INFORMATION SHOWN:
= = =

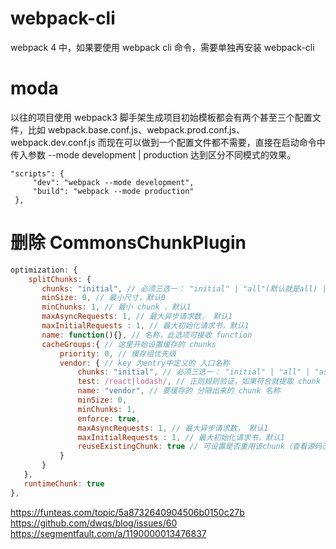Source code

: 
# webpack-cli

webpack 4 中，如果要使用 webpack cli 命令，需要单独再安装 webpack-cli


# moda

以往的项目使用 webpack3 脚手架生成项目初始模板都会有两个甚至三个配置文件，比如
webpack.base.conf.js、webpack.prod.conf.js、webpack.dev.conf.js 而现在可以做到一个配置文件都不需要，直接在启动命令中传入参数 --mode development | production 达到区分不同模式的效果。

```
"scripts": {
     "dev": "webpack --mode development",
     "build": "webpack --mode production"
 },
 ```


 #  删除 CommonsChunkPlugin

 ``` js
 optimization: {
     splitChunks: {
        chunks: "initial", // 必须三选一： "initial" | "all"(默认就是all) | "async" 
        minSize: 0, // 最小尺寸，默认0
        minChunks: 1, // 最小 chunk ，默认1
        maxAsyncRequests: 1, // 最大异步请求数， 默认1
        maxInitialRequests : 1, // 最大初始化请求书，默认1
        name: function(){}, // 名称，此选项可接收 function
        cacheGroups:{ // 这里开始设置缓存的 chunks
            priority: 0, // 缓存组优先级
            vendor: { // key 为entry中定义的 入口名称
                chunks: "initial", // 必须三选一： "initial" | "all" | "async"(默认就是异步) 
                test: /react|lodash/, // 正则规则验证，如果符合就提取 chunk
                name: "vendor", // 要缓存的 分隔出来的 chunk 名称 
                minSize: 0,
                minChunks: 1,
                enforce: true,
                maxAsyncRequests: 1, // 最大异步请求数， 默认1
                maxInitialRequests : 1, // 最大初始化请求书，默认1
                reuseExistingChunk: true // 可设置是否重用该chunk（查看源码没有发现默认值）
            }
        }
    },
    runtimeChunk: true
 },
 ```



https://funteas.com/topic/5a8732640904506b0150c27b
https://github.com/dwqs/blog/issues/60
https://segmentfault.com/a/1190000013476837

= = =

Lines containing the string "最大初始化请求书" above: how many are there? Answer with the number only.

2